* _Aim of the task_
Report back every line from the entries below in which the word "rows" occurs.

Dataset entries:
++++++++++

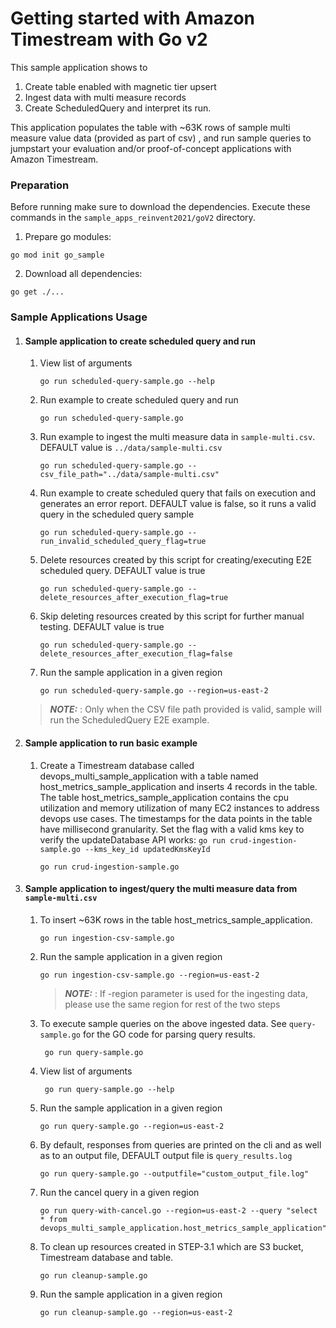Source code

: # Getting started with Amazon Timestream with Go v2

This sample application shows to
1. Create table enabled with magnetic tier upsert
2. Ingest data with multi measure records
3. Create ScheduledQuery and interpret its run.

This application populates the table with ~63K rows of sample  multi measure value data (provided as part of csv) , and run sample queries to jumpstart your evaluation and/or proof-of-concept applications with Amazon Timestream.

### Preparation
Before running make sure to download the dependencies. Execute these commands in the `sample_apps_reinvent2021/goV2` directory.
1. Prepare go modules:
```
go mod init go_sample
```
2. Download all dependencies:
```
go get ./...
```

### Sample Applications Usage
1. #### Sample application to create scheduled query and run
     1. View list of arguments
         ```
         go run scheduled-query-sample.go --help
         ```   
     2. Run example to create scheduled query and run
        ```
        go run scheduled-query-sample.go
        ```
     3. Run example to ingest the multi measure data in `sample-multi.csv`. DEFAULT value is `../data/sample-multi.csv`
        ```
        go run scheduled-query-sample.go --csv_file_path="../data/sample-multi.csv"
        ```
     4. Run example to create scheduled query that fails on execution and generates an error report. DEFAULT value is false,
        so it runs a valid query in the scheduled query sample
        ```
        go run scheduled-query-sample.go --run_invalid_scheduled_query_flag=true
        ```
     5. Delete resources created by this script for creating/executing E2E scheduled query. DEFAULT value is true
        ```
        go run scheduled-query-sample.go --delete_resources_after_execution_flag=true
        ```
     6. Skip deleting resources created by this script for further manual testing. DEFAULT value is true
        ```
        go run scheduled-query-sample.go --delete_resources_after_execution_flag=false
        ```
     7. Run the sample application in a given region
        ```
        go run scheduled-query-sample.go --region=us-east-2
        ```
   >**_NOTE:_** : Only when the CSV file path provided is valid, sample will run the ScheduledQuery E2E example.

2. #### Sample application to run basic example
     1. Create a Timestream database called devops_multi_sample_application with a table named
        host_metrics_sample_application and inserts 4 records in the table.
        The table host_metrics_sample_application contains the cpu utilization and memory utilization of many EC2 instances to
        address devops use cases. The timestamps for the data points in the table have millisecond granularity. Set the flag
        with a valid kms key to verify the updateDatabase API works:
        `go run crud-ingestion-sample.go --kms_key_id updatedKmsKeyId`
        ```
        go run crud-ingestion-sample.go
        ```

3. #### Sample application to ingest/query the multi measure data from `sample-multi.csv`
     1. To insert ~63K rows in the table host_metrics_sample_application.
        ```
        go run ingestion-csv-sample.go
        ```
     2. Run the sample application in a given region
        ```
        go run ingestion-csv-sample.go --region=us-east-2
        ```
        >**_NOTE:_** : If -region parameter is used for the ingesting data, please use the same region for rest of the two steps

     3. To execute sample queries on the above ingested data. See `query-sample.go` for the GO code for parsing query results.
         ```
          go run query-sample.go
         ```
     4. View list of arguments
        ```
         go run query-sample.go --help
        ```
     5. Run the sample application in a given region
        ```
        go run query-sample.go --region=us-east-2
        ```
     6. By default, responses from queries are printed on the cli and as well as to an output file, DEFAULT output file is `query_results.log`
        ```
        go run query-sample.go --outputfile="custom_output_file.log"
        ```
     7. Run the cancel query in a given region
        ```
        go run query-with-cancel.go --region=us-east-2 --query "select * from devops_multi_sample_application.host_metrics_sample_application"
        ```

     8. To clean up resources created in STEP-3.1 which are S3 bucket, Timestream database and table.
         ```
         go run cleanup-sample.go
        ```
     9. Run the sample application in a given region
         ```
         go run cleanup-sample.go --region=us-east-2
        ```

++++++++++

* _Your response_
This application populates the table with ~63K rows of sample  multi measure value data (provided as part of csv) , and run sample queries to jumpstart your evaluation and/or proof-of-concept applications with Amazon Timestream.
     1. To insert ~63K rows in the table host_metrics_sample_application.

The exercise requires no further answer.